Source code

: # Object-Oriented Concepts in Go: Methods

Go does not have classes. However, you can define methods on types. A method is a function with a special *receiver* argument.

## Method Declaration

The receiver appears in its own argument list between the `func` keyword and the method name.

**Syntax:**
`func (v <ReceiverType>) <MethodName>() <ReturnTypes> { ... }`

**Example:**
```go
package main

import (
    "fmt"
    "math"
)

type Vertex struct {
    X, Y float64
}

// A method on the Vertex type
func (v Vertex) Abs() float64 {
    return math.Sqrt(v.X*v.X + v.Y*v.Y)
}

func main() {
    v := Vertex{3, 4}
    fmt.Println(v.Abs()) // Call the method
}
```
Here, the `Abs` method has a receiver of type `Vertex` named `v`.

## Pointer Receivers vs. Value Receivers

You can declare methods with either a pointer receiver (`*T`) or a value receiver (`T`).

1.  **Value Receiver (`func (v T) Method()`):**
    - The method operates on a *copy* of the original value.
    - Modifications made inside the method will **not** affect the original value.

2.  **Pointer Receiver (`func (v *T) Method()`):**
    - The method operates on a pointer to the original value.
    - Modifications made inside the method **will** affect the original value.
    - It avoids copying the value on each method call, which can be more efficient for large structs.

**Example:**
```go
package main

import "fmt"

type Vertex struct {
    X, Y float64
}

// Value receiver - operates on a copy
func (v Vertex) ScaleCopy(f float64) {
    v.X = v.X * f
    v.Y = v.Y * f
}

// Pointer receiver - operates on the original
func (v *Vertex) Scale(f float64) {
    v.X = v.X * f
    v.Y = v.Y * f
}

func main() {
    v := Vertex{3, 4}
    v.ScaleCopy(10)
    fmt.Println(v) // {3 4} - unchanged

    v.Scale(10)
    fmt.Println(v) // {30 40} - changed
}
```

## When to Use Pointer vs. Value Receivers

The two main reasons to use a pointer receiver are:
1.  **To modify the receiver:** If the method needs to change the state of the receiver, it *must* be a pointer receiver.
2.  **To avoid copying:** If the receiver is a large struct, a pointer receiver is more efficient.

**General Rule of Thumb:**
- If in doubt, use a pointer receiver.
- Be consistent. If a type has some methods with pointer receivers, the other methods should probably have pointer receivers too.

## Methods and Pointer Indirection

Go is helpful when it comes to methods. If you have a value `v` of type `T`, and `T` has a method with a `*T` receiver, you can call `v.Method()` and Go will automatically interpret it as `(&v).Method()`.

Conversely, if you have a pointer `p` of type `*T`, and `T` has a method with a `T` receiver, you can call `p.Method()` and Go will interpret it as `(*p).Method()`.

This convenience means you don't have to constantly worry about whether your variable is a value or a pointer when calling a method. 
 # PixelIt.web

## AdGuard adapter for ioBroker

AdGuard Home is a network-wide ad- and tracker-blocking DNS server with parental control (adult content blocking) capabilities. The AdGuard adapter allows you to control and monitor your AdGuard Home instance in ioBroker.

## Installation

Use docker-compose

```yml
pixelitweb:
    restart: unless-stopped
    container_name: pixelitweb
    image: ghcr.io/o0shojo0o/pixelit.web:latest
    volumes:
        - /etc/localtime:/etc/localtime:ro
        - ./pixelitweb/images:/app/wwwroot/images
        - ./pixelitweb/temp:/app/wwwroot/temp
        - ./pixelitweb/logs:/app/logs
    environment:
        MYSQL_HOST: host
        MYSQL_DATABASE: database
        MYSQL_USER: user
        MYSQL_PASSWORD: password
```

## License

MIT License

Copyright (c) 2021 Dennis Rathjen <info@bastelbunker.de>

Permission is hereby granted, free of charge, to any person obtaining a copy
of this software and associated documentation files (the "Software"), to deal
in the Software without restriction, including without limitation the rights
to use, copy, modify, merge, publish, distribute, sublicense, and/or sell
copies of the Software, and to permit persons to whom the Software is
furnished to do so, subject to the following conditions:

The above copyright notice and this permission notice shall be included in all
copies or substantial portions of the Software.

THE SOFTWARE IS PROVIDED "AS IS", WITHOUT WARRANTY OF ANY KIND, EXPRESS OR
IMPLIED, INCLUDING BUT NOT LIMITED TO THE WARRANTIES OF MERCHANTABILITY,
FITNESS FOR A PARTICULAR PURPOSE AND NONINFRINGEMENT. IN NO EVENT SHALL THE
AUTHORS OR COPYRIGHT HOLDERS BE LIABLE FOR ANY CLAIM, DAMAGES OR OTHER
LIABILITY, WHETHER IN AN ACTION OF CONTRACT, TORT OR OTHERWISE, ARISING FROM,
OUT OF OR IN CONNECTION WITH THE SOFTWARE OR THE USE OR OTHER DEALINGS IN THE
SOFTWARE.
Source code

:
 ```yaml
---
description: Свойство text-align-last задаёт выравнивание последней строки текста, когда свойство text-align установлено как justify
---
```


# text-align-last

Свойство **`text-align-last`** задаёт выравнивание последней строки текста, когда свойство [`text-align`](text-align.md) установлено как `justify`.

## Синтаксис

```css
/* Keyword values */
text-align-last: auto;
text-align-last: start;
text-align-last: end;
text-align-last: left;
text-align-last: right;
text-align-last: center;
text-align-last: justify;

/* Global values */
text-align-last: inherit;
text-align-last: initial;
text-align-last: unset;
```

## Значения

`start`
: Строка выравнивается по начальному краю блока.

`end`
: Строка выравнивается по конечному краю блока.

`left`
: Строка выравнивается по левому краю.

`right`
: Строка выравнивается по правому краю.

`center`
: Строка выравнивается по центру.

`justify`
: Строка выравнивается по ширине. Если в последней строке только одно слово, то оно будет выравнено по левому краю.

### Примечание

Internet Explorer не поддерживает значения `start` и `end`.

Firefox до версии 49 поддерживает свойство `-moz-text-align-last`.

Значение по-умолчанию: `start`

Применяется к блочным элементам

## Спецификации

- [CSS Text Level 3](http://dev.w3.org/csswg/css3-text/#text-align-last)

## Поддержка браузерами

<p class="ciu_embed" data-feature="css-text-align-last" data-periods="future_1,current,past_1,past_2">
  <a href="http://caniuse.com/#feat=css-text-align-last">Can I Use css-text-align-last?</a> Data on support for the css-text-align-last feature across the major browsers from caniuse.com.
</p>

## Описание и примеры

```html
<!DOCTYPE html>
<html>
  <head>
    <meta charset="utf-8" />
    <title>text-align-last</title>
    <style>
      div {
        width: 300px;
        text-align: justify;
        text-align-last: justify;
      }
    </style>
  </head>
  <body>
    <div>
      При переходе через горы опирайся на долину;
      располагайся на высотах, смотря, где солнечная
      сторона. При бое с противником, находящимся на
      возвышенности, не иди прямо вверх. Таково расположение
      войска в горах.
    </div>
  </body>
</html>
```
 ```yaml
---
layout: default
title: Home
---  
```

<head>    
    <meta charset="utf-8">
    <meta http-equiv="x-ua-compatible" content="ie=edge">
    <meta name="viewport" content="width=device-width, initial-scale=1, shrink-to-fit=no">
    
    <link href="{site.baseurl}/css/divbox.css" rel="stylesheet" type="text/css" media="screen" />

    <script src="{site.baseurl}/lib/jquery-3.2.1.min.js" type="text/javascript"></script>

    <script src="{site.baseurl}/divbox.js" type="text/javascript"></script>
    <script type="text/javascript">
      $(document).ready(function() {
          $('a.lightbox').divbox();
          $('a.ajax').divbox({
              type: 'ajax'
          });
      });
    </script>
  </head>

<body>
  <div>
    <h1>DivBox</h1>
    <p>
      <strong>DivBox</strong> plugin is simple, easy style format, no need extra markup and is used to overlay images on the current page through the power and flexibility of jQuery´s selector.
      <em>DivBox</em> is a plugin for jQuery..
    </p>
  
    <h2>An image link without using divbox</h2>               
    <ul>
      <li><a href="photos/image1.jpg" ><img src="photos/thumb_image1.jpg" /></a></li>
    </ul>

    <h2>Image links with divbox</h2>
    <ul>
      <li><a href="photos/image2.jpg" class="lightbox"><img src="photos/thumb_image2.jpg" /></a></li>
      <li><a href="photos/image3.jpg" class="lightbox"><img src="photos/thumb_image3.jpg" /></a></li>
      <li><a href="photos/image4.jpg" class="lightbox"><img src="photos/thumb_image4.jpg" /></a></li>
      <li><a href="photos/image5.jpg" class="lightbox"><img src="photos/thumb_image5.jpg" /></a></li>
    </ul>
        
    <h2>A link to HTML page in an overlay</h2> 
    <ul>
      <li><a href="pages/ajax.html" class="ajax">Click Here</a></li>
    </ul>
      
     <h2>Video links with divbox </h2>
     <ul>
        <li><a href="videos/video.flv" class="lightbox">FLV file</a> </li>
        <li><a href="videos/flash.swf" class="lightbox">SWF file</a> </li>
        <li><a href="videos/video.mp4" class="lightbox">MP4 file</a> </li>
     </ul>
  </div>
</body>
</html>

● **Work order**:
Above are some records; copy exactly the lines from the one with "You can declare" through the one with "- It avoids", both included, and no others.

● **The answer**:
You can declare methods with either a pointer receiver (`*T`) or a value receiver (`T`).

1.  **Value Receiver (`func (v T) Method()`):**
    - The method operates on a *copy* of the original value.
    - Modifications made inside the method will **not** affect the original value.

2.  **Pointer Receiver (`func (v *T) Method()`):**
    - The method operates on a pointer to the original value.
    - Modifications made inside the method **will** affect the original value.
    - It avoids copying the value on each method call, which can be more efficient for large structs.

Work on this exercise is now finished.